A challenge in this context is the so-called retention issue: unlike corporations, the profits of a sole proprietorship cannot be indefinitely “parked” within the business. Although there is a tax exemption of €24,500 (§ 11 para. 1 sentence 3 no. 1 EStG), any amount above this is mandatorily taxed—even if the funds are needed for investments. Therefore, forward-looking profit planning is essential.

Business Cessation and Sale: Tax Consequences to Consider

A sole proprietorship ends either through cessation or sale. Both options have different tax consequences that must be taken into account.
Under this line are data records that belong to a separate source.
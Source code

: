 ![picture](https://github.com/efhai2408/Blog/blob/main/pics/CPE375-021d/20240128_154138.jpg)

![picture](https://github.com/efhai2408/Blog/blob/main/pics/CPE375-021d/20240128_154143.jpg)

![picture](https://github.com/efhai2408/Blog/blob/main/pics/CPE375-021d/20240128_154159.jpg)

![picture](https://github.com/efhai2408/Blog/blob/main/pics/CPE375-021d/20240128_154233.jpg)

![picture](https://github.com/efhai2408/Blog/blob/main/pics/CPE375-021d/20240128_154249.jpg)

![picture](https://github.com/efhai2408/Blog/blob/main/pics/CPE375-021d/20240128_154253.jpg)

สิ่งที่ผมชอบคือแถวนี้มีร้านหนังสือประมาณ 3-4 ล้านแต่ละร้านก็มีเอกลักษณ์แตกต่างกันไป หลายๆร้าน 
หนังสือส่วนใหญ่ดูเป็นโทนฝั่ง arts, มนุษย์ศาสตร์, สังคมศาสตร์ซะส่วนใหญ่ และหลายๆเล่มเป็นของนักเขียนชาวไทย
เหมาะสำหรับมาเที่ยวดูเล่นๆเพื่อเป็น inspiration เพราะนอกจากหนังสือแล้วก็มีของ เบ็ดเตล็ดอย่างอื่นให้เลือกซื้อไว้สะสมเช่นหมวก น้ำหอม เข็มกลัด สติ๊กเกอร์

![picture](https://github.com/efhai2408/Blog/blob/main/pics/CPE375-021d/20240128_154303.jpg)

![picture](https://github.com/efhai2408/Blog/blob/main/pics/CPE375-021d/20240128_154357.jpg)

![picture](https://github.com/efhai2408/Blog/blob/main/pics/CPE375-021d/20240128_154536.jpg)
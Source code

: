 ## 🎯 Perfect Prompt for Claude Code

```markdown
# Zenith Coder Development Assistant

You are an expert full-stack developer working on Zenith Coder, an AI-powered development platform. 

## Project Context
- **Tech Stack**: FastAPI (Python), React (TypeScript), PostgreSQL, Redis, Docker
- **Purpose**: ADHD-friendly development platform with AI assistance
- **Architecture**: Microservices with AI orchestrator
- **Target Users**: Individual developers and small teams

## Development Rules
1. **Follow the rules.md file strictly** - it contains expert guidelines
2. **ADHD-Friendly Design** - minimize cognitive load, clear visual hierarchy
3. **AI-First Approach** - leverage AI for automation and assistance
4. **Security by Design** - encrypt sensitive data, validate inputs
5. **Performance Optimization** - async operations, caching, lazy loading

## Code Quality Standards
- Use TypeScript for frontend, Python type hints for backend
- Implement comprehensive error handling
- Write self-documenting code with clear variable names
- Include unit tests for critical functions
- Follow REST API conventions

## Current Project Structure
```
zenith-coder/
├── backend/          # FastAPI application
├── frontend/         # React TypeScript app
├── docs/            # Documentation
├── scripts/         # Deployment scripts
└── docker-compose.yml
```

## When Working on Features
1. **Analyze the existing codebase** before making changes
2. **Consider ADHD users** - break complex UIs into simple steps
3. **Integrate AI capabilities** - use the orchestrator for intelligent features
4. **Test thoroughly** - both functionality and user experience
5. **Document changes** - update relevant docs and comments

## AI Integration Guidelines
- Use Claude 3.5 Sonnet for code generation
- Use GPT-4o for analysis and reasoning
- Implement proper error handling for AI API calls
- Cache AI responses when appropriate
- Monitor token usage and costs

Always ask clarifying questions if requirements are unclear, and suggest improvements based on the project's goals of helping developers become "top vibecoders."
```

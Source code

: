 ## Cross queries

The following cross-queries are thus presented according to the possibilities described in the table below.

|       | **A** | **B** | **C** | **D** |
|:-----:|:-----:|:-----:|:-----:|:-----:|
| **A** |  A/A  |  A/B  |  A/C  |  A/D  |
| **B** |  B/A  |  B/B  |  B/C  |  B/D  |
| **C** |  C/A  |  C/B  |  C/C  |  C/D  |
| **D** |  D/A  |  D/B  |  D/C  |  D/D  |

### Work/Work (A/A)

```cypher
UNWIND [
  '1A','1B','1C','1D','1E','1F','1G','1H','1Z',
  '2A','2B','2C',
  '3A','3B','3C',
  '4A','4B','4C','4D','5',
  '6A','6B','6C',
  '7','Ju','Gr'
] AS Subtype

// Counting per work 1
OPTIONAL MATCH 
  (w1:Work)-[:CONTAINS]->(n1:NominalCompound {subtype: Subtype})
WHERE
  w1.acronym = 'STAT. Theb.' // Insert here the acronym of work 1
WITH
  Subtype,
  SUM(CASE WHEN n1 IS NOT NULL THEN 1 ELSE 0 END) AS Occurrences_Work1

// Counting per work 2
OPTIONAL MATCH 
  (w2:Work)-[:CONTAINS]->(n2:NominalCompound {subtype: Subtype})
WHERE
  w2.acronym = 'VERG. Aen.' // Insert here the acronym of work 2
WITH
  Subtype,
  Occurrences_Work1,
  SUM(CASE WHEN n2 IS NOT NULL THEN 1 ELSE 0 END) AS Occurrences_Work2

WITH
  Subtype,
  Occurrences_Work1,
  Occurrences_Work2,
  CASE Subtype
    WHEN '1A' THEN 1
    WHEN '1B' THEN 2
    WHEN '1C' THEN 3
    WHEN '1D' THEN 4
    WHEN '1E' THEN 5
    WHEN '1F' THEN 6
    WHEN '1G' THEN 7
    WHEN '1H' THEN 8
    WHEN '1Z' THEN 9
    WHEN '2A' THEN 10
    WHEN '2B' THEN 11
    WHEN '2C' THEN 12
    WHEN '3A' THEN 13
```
In the case of business cessation, all hidden reserves are dissolved and taxed. This means the difference between the book value and the fair market value of business assets (e.g., machinery, real estate) is treated as a cessation gain and subject to income tax. This also applies to self-created intangible assets such as goodwill. Fortunately, there is a tax exemption of €45,000 for the cessation gain (§ 16 para. 4 EStG).

More advantageous is often the sale of the sole proprietorship as a whole. Special tax benefits apply here, such as the reduced tax rate under § 34 para. 3 EStG (56% of the average tax rate, max. 45%). However, this requires a business sale for consideration that meets certain criteria (e.g., essential business assets). Splitting the transaction into multiple asset deals is often disadvantageous from a tax perspective.

Practical Example: Sale of a Sole Proprietorship

Let’s assume owner A wants to sell her sole proprietorship, which she has operated for 10 years. The book value of the business assets is €500,000, and the fair market value is €1,000,000. A has additional income of €50,000. The buyer is willing to pay €800,000.

Option 1: Business Cessation

A ceases her business and sells the assets to the buyer. The cessation gain is:

Fair market value: €1,000,000

  • Book value: €500,000
    = Cessation gain: €500,000

Taxes (simplified, excluding solidarity surcharge and church tax):

  • Exemption under § 16 para. 4 EStG: €45,000
  • Taxable amount: €455,000
  • Income tax rate (progressive): 45%
  • Tax burden: €204,750

A thus receives €800,000 sale proceeds minus €204,750 taxes, totaling €595,250.

Option 2: Business Sale

A sells her business as a whole. The capital gain is:

Sale proceeds: €800,000

  • Book value: €500,000
    = Capital gain: €300,000

Taxes:

  • Regular income: €50,000
  • 56% of €300,000 = €168,000
  • Income tax rate (progressive): 42%
  • Tax burden: €70,560

A receives €800,000 sale proceeds minus €70,560 taxes, i.e., €729,440.

This example shows that selling the business as a whole can significantly reduce the tax burden. However, the requirements of § 34 EStG must be met, which calls for careful contract drafting.

Conclusion: Plan Early, Consult Experts

Taxation of a sole proprietorship presents many opportunities but also risks. Those who want to optimize their tax burden and maximize sale proceeds must plan early and set the right course. This includes smart profit planning, utilizing exemptions and tax benefits, and skillful contract structuring at exit.

Given the complexity of the subject, professional assistance is indispensable. Tax advisors and auditors can help develop the best individual strategy and avoid costly mistakes. This investment usually pays off quickly—not only financially but also through increased security and predictability. This way, sole proprietors can optimally monetize their life’s work and confidently embark on a new chapter.